I'll try to answer your questions as best I can.

First - A credit card is essentially a month long loan from a financial institution like a bank or credit union, depending on who the card is issued by. When you pay with the card, the money at the time of the transaction is coming from the bank, not your checking account like what happens with a debit card.

As far as paying the card bill is concerned - when does the money actually come out of your wallet? You simply wait until the bill comes. The card bill will tell you both your balance for the last cycle, and the minimum payment that is due. You can write the card issuer a check for either amount and mail it in using the envelope mailed with the bill, or you can pay it online. Please note though: while you can simply pay the minimum balance and it will count on your credit score as having paid the monthly bill, you still have the extra money that is being left unpaid on your account. This is because the card issuer loaned it to you at the purchase time, but you haven't paid them back yet. This money won't go away until you pay it, and if you don't pay within the grace period credit issuers give for payment (usually 25 days), the balance will accumulate interest based on your APR rate, and you will owe the issuer more than you did before. So while you can pay the minimum balance, it isn't good for your wallet in the long term to do it.

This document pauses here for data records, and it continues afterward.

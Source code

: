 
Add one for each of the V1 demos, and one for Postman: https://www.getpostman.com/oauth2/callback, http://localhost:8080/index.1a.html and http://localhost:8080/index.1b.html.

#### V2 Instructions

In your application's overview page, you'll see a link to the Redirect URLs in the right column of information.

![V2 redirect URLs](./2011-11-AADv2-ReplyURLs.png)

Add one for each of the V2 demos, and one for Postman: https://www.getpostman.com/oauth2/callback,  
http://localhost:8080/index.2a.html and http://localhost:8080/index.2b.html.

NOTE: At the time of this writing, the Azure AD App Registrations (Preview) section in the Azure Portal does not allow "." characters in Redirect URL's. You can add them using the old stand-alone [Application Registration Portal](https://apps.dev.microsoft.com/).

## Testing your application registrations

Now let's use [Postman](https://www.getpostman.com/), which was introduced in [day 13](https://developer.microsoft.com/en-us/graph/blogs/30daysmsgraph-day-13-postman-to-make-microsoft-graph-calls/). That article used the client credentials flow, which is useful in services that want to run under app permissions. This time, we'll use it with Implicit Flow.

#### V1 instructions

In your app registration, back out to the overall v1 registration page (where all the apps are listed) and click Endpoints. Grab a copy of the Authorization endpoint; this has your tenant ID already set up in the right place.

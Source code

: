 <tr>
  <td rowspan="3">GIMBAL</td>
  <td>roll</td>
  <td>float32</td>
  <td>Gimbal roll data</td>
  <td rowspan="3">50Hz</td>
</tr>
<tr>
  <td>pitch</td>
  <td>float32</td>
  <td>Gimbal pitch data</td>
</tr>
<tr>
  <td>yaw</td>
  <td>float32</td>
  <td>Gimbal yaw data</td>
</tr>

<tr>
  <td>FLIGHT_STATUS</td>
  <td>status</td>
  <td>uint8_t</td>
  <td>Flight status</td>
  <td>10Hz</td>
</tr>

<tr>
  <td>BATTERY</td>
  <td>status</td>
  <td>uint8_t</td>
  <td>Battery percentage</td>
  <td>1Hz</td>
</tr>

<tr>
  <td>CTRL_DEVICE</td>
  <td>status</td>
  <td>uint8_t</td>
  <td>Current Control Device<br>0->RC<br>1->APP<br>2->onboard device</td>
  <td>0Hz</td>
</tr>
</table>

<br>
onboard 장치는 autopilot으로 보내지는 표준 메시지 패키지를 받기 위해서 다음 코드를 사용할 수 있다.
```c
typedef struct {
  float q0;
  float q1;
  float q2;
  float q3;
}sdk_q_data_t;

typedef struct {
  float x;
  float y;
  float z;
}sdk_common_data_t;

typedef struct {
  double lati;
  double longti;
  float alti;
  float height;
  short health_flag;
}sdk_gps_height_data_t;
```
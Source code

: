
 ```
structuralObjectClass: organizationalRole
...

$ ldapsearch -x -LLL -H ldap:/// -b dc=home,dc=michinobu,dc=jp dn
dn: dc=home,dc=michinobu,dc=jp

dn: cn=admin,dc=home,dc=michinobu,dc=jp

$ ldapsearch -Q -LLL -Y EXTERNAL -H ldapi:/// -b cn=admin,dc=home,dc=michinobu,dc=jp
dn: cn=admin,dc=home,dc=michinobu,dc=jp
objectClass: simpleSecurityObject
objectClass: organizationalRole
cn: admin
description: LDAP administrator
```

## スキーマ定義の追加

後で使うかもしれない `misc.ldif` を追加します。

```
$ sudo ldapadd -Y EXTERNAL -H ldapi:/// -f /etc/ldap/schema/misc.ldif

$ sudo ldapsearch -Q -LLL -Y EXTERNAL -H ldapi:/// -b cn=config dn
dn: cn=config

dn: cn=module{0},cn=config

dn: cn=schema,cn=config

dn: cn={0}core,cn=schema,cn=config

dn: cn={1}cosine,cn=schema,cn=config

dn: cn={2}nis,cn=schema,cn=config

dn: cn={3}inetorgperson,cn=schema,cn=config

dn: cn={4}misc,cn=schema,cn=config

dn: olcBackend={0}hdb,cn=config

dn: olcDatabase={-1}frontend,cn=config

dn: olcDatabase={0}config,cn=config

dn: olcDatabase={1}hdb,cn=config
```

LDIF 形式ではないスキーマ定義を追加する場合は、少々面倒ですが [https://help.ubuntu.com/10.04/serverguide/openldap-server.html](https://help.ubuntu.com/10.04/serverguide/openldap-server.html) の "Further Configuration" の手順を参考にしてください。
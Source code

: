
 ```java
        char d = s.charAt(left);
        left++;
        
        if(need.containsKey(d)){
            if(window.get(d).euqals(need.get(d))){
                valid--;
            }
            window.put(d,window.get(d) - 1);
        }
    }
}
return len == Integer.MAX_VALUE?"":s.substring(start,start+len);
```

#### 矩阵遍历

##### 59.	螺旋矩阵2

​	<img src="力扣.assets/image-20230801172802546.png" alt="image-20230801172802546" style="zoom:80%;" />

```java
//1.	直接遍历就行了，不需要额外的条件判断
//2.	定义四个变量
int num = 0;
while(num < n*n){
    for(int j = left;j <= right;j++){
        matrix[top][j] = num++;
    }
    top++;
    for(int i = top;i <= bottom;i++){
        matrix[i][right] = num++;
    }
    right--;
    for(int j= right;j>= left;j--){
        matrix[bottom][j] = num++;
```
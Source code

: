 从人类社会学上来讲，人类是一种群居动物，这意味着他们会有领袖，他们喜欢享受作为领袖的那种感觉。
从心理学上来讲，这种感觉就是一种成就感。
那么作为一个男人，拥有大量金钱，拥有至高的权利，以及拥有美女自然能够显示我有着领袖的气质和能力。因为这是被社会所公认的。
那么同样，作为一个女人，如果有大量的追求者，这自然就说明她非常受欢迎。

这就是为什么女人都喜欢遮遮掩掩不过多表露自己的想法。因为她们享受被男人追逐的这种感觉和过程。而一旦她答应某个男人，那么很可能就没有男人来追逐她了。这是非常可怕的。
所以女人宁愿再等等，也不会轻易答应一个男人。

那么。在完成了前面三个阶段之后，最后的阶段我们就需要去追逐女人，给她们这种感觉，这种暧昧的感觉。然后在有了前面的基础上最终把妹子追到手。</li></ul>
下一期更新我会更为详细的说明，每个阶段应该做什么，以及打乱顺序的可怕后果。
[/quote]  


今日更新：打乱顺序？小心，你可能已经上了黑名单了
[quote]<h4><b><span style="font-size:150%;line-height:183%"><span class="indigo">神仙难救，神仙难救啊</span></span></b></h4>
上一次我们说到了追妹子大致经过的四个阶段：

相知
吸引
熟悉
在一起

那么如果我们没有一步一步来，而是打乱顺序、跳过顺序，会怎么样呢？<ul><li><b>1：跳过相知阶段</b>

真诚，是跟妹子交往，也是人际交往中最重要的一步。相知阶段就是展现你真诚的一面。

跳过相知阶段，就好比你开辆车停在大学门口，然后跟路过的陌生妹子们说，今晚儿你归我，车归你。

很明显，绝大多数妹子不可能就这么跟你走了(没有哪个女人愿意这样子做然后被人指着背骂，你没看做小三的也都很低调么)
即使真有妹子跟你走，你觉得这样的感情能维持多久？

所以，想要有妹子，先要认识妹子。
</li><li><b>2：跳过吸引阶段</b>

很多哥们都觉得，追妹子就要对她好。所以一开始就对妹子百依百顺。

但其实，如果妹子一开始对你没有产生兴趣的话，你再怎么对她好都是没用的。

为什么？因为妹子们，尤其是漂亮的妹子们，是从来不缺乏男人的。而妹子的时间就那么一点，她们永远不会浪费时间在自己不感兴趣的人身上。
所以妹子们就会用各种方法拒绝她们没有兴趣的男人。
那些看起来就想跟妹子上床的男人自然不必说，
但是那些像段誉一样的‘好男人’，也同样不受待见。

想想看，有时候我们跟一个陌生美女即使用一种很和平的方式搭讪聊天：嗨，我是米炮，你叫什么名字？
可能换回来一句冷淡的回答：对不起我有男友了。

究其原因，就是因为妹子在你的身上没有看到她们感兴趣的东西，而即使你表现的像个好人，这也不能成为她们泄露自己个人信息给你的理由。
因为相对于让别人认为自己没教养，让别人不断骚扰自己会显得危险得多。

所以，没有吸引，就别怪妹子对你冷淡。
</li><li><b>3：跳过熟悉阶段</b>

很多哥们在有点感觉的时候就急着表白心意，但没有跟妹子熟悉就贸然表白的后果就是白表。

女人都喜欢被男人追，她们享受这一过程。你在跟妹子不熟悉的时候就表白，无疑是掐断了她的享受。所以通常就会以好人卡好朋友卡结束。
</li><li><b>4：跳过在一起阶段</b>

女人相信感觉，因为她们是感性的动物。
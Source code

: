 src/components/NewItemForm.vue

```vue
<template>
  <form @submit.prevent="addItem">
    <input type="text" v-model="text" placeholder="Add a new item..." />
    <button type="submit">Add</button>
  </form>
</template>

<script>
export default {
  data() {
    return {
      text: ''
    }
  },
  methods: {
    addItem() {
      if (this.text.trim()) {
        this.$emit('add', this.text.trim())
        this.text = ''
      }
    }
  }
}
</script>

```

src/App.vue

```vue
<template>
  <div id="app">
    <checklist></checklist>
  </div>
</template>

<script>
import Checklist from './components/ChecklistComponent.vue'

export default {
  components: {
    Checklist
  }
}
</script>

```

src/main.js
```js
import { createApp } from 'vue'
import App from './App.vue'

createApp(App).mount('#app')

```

So, to use your example and hopefully clear the fog in case the above explanation confused you - for $100/month purchases, when the bill comes, you would need to pay the minimum balance to help your credit, but you SHOULD just pay the full balance so it will not only help your credit, but you won't get hit with interest. Paying the full balance will also make you look MUCH better to the credit issuer and future institutions you get credit cards and/or loans from.

I hope that cleared things up for you.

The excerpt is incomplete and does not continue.